Wanita itu kembali menghampiri Melvin, Agit adalah sekretarisnya di kantor, dan Melvin sudah sangat percaya pada wanita itu.

"Kenapa, Pak?"

"Kamu kan yang buka toko perhiasan?"

"Suami saya, Pak."

"Sekarang masih buka?"

"Masih, Pak."

"Saya mau kesana, dimana tempatnya, tolong kirimkan ke saya lokasinya."

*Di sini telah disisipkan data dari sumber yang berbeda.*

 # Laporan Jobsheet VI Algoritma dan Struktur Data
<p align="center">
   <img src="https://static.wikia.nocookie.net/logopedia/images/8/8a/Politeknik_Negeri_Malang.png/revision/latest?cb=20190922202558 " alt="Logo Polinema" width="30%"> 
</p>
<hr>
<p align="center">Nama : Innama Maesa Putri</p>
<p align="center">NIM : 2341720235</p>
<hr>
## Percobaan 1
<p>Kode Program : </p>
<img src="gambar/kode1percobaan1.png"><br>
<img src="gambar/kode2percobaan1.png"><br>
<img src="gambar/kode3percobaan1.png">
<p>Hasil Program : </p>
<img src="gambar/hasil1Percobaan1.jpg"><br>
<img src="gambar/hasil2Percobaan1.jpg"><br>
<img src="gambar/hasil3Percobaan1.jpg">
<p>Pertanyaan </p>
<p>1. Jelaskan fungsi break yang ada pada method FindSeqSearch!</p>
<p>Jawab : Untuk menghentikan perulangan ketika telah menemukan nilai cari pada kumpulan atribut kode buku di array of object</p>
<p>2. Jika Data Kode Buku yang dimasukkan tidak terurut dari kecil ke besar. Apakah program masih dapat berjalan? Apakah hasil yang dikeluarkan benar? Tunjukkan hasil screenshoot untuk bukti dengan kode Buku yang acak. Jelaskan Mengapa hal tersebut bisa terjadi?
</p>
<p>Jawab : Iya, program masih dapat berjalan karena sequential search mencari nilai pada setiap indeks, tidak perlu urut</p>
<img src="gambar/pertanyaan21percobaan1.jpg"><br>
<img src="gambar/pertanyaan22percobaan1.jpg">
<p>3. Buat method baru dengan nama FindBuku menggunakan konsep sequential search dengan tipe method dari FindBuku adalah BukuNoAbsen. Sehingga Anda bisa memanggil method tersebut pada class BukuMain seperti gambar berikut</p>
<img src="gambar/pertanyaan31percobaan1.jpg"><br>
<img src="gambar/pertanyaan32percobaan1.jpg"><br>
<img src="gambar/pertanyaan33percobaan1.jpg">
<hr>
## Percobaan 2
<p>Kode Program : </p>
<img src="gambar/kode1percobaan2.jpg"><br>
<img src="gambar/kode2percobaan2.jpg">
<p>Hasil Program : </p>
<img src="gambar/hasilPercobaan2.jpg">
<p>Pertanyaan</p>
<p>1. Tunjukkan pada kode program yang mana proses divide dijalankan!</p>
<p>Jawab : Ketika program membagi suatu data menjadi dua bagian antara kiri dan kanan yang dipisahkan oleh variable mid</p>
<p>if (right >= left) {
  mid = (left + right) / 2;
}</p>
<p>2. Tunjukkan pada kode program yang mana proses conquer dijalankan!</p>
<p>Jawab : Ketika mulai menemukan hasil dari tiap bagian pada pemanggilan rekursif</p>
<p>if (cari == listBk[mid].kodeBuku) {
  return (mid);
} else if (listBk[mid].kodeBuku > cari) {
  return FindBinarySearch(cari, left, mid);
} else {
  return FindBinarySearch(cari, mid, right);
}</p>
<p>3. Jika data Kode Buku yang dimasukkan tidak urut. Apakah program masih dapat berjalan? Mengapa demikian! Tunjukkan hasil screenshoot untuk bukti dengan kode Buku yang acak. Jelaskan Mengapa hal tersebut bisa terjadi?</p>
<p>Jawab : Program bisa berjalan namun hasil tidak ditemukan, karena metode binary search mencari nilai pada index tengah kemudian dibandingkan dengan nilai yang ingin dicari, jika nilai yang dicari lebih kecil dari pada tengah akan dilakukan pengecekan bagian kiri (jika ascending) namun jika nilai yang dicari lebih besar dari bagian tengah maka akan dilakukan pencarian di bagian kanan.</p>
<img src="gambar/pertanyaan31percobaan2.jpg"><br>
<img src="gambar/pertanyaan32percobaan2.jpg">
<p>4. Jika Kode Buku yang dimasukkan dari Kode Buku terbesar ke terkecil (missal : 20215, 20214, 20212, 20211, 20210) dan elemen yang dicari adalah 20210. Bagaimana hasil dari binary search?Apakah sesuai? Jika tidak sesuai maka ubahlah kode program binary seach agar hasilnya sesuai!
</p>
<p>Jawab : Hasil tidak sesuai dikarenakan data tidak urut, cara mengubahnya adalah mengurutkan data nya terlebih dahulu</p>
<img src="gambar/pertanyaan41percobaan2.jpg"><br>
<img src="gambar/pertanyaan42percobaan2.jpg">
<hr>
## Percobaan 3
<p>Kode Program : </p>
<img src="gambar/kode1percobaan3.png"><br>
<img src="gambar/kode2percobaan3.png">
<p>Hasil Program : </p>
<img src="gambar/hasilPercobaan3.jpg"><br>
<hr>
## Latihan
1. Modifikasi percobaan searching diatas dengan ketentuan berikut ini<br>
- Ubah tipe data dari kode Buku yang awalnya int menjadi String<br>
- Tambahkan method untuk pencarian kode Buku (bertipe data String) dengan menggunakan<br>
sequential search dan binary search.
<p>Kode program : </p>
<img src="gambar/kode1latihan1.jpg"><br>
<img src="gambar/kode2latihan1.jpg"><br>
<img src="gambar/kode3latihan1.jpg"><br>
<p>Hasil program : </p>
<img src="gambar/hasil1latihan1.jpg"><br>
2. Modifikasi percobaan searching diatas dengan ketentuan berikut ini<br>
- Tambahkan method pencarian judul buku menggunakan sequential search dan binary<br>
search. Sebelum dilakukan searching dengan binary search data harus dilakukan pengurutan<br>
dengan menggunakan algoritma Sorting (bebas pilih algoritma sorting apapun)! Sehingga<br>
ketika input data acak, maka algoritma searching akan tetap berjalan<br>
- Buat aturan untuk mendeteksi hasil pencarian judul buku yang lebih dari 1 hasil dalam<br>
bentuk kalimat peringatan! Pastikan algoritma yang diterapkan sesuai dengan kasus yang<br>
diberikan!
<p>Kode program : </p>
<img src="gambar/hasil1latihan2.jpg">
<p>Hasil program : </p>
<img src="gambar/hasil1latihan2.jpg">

"Bapak, perlu perhiasan apa?"

"Cincin, saya perlu cincin."

"Satu?"

"Dua."

"Maksudnya couple, atau untuk resmi?"

Melvin diam, sebenarnya Melvin ingin melamar Bianca, tapi sebaiknya itu dirahasiakan saja dulu.

"Pak."

"Ya, cincin couple boleh, atau apa sajalah nanti saya pilih sendiri disana."

"Bapak, mau bawa kekasihnya?"

"Ya, besok aku bawa dia, aku tidak tahu ukuran jarinya."

Agit tersenyum seraya mengangguk, tentu saja itu membuatnya ikut bahagia juga, Agit memang sekretaris di kantor, tapi Agit cukup tahu banyak tentang bosnya itu, termasuk kisah asmaranya yang berkahir dengan Tiara.

"Ya sudah, siapkan bahan untuk meeting, dan jangan lupa kirimkan alamat toko kamu."

"Baik, permisi."

Keduanya berbalik, mereka pergi ke tempatnya masing-masing untuk mengerjakan tugasnya masing-masing.

"Agit, kamu hari ini keluar?"

"Ya, sebentar lagi aku pergi sama Pak Melvin, kenapa?"

"Aku mau titip ya, boleh kan?"

"Titip apa?"

"Meeting di Restoran kan, aku mau titip makanan disana, aku malas keluar nanti saat makan siang."

"Oh, boleh, kamu kirimkan saja pesanannya, jadi aku gak lupa."

"Oke, terimakasih."

Agit mengangguk dan kembali melangkah, ia memasuki ruangannya dan segera menyiapkan berkas yang dibutuhkan untuk meeting pagi ini.

"Bisa sekali merubah jadwal dadakan seperti ini, difikir enak kerja dengan terburu-buru seperti ini, menyebalkan sekali."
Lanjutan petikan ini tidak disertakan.